◆ PROBLEM TO WORK ON
I need every line from the start of the material below up to and including the line containing "- [The blink", restated exactly, with the pictures omitted.

◆ RECORDS SHOWN
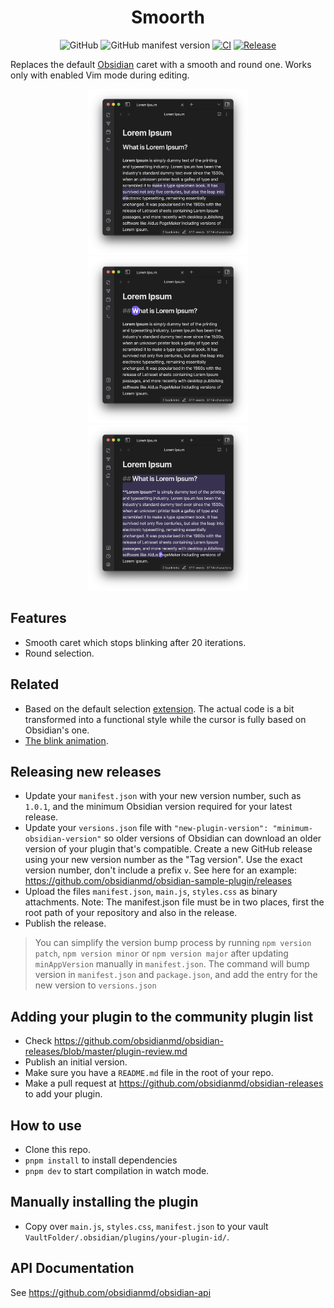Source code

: <h1 align="center">
Smoorth
</h1>

<div align="center">

![GitHub](https://img.shields.io/github/license/vallandemorty/smoorth?label=LICENSE)
![GitHub manifest version](https://img.shields.io/github/manifest-json/v/vallandemorty/smoorth?label=VERSION)
[![CI](https://github.com/VallanDeMorty/smoorth/actions/workflows/ci.yml/badge.svg)](https://github.com/VallanDeMorty/smoorth/actions/workflows/ci.yml)
[![Release](https://github.com/VallanDeMorty/smoorth/actions/workflows/release.yml/badge.svg)](https://github.com/VallanDeMorty/smoorth/actions/workflows/release.yml)

</div>

Replaces the default [Obsidian](https://obsidian.md/) caret with a smooth and round one. Works only with enabled Vim mode during editing.

<p align="center">
 <img src="./assets/dark_01.png" width="256">
 <img src="./assets/dark_02.png" width="256">
 <img src="./assets/dark_03.png" width="256">
</p>

## Features

- Smooth caret which stops blinking after 20 iterations.
- Round selection.

## Related

- Based on the default selection [extension](https://github.com/codemirror/view/blob/main/src/draw-selection.ts). The actual code is a bit transformed into a functional style while the cursor is fully based on Obsidian's one.
- [The blink animation](https://easings.net/#easeInOutCirc).

## Releasing new releases

- Update your `manifest.json` with your new version number, such as `1.0.1`, and the minimum Obsidian version required for your latest release.
- Update your `versions.json` file with `"new-plugin-version": "minimum-obsidian-version"` so older versions of Obsidian can download an older version of your plugin that's compatible.
Create a new GitHub release using your new version number as the "Tag version". Use the exact version number, don't include a prefix `v`. See here for an example: <https://github.com/obsidianmd/obsidian-sample-plugin/releases>
- Upload the files `manifest.json`, `main.js`, `styles.css` as binary attachments. Note: The manifest.json file must be in two places, first the root path of your repository and also in the release.
- Publish the release.

> You can simplify the version bump process by running `npm version patch`, `npm version minor` or `npm version major` after updating `minAppVersion` manually in `manifest.json`.
> The command will bump version in `manifest.json` and `package.json`, and add the entry for the new version to `versions.json`

## Adding your plugin to the community plugin list

- Check <https://github.com/obsidianmd/obsidian-releases/blob/master/plugin-review.md>
- Publish an initial version.
- Make sure you have a `README.md` file in the root of your repo.
- Make a pull request at <https://github.com/obsidianmd/obsidian-releases> to add your plugin.

## How to use

- Clone this repo.
- `pnpm install` to install dependencies
- `pnpm dev` to start compilation in watch mode.

## Manually installing the plugin

- Copy over `main.js`, `styles.css`, `manifest.json` to your vault `VaultFolder/.obsidian/plugins/your-plugin-id/`.

## API Documentation

See <https://github.com/obsidianmd/obsidian-api>
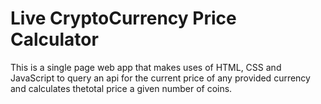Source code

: # Live CryptoCurrency Price Calculator
This is a single page web app that makes uses of HTML, CSS and JavaScript to query an api for the current price of any provided
currency and calculates thetotal price a given number of coins.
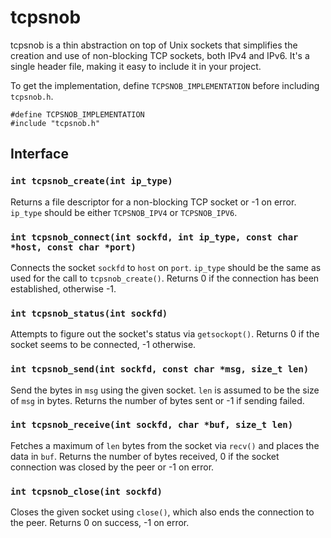 # tcpsnob

tcpsnob is a thin abstraction on top of Unix sockets that simplifies the creation 
and use of non-blocking TCP sockets, both IPv4 and IPv6. It's a single header file,
making it easy to include it in your project. 

To get the implementation, define `TCPSNOB_IMPLEMENTATION` before including `tcpsnob.h`.

    #define TCPSNOB_IMPLEMENTATION
    #include "tcpsnob.h"

##  Interface

### `int tcpsnob_create(int ip_type)`

Returns a file descriptor for a non-blocking TCP socket or -1 on error.
`ip_type` should be either `TCPSNOB_IPV4` or `TCPSNOB_IPV6`.

### `int tcpsnob_connect(int sockfd, int ip_type, const char *host, const char *port)`

Connects the socket `sockfd` to `host` on `port`. `ip_type` should be 
the same as used for the call to `tcpsnob_create()`. Returns 0 if the 
connection has been established, otherwise -1.

### `int tcpsnob_status(int sockfd)`

Attempts to figure out the socket's status via `getsockopt()`. 
Returns 0 if the socket seems to be connected, -1 otherwise.

### `int tcpsnob_send(int sockfd, const char *msg, size_t len)`

Send the bytes in `msg` using the given socket. `len` is assumed to be 
the size of `msg` in bytes. Returns the number of bytes sent or -1 if 
sending failed.
    
### `int tcpsnob_receive(int sockfd, char *buf, size_t len)`

Fetches a maximum of `len` bytes from the socket via `recv()` and places
the data in `buf`. Returns the number of bytes received, 0 if the socket
connection was closed by the peer or -1 on error.

### `int tcpsnob_close(int sockfd)`

Closes the given socket using `close()`, which also ends the connection 
to the peer. Returns 0 on success, -1 on error.

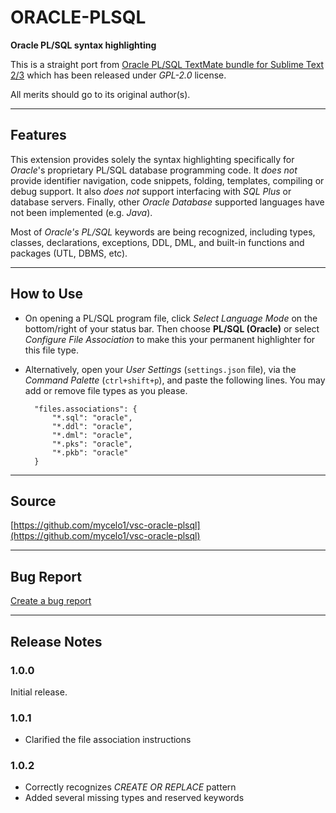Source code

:# ORACLE-PLSQL

**Oracle PL/SQL syntax highlighting**

This is a straight port from [Oracle PL/SQL TextMate bundle for Sublime Text 2/3](https://github.com/mulander/oracle.tmbundle) which has been released under *GPL-2.0* license.

All merits should go to its original author(s).

---

## Features

This extension provides solely the syntax highlighting specifically for *Oracle*'s proprietary PL/SQL database programming code. It *does not* provide identifier navigation, code snippets, folding, templates, compiling or debug support. It also *does not* support interfacing with *SQL Plus* or database servers. Finally, other *Oracle Database* supported languages have not been implemented (e.g. *Java*).

Most of *Oracle's PL/SQL* keywords are being recognized, including types, classes, declarations, exceptions, DDL, DML, and built-in functions and packages (UTL, DBMS, etc).

---

## How to Use

* On opening a PL/SQL program file, click *Select Language Mode* on the bottom/right of your status bar. Then choose **PL/SQL (Oracle)** or select *Configure File Association* to make this your permanent highlighter for this file type.

* Alternatively, open your *User Settings* (`settings.json` file), via the *Command Palette* (`ctrl+shift+p`), and paste the following lines. You may add or remove file types as you please.

        "files.associations": {
            "*.sql": "oracle",
            "*.ddl": "oracle",
            "*.dml": "oracle",
            "*.pks": "oracle",
            "*.pkb": "oracle"
        }

---

## Source

[https://github.com/mycelo1/vsc-oracle-plsql](https://github.com/mycelo1/vsc-oracle-plsql)

---

## Bug Report

[Create a bug report](https://github.com/mycelo1/vsc-oracle-plsql/issues)

---

## Release Notes

### 1.0.0

Initial release.

### 1.0.1

* Clarified the file association instructions

### 1.0.2

* Correctly recognizes *CREATE OR REPLACE* pattern
* Added several missing types and reserved keywords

◆ OUTPUT
Source code

: <h1 align="center">
Smoorth
</h1>

<div align="center">

![GitHub](https://img.shields.io/github/license/vallandemorty/smoorth?label=LICENSE)
![GitHub manifest version](https://img.shields.io/github/manifest-json/v/vallandemorty/smoorth?label=VERSION)
[![CI](https://github.com/VallanDeMorty/smoorth/actions/workflows/ci.yml/badge.svg)](https://github.com/VallanDeMorty/smoorth/actions/workflows/ci.yml)
[![Release](https://github.com/VallanDeMorty/smoorth/actions/workflows/release.yml/badge.svg)](https://github.com/VallanDeMorty/smoorth/actions/workflows/release.yml)

</div>

Replaces the default [Obsidian](https://obsidian.md/) caret with a smooth and round one. Works only with enabled Vim mode during editing.

<p align="center">
 <img src="./assets/dark_01.png" width="256">
 <img src="./assets/dark_02.png" width="256">
 <img src="./assets/dark_03.png" width="256">
</p>

## Features

- Smooth caret which stops blinking after 20 iterations.
- Round selection.

## Related

- Based on the default selection [extension](https://github.com/codemirror/view/blob/main/src/draw-selection.ts). The actual code is a bit transformed into a functional style while the cursor is fully based on Obsidian's one.
- [The blink animation](https://easings.net/#easeInOutCirc).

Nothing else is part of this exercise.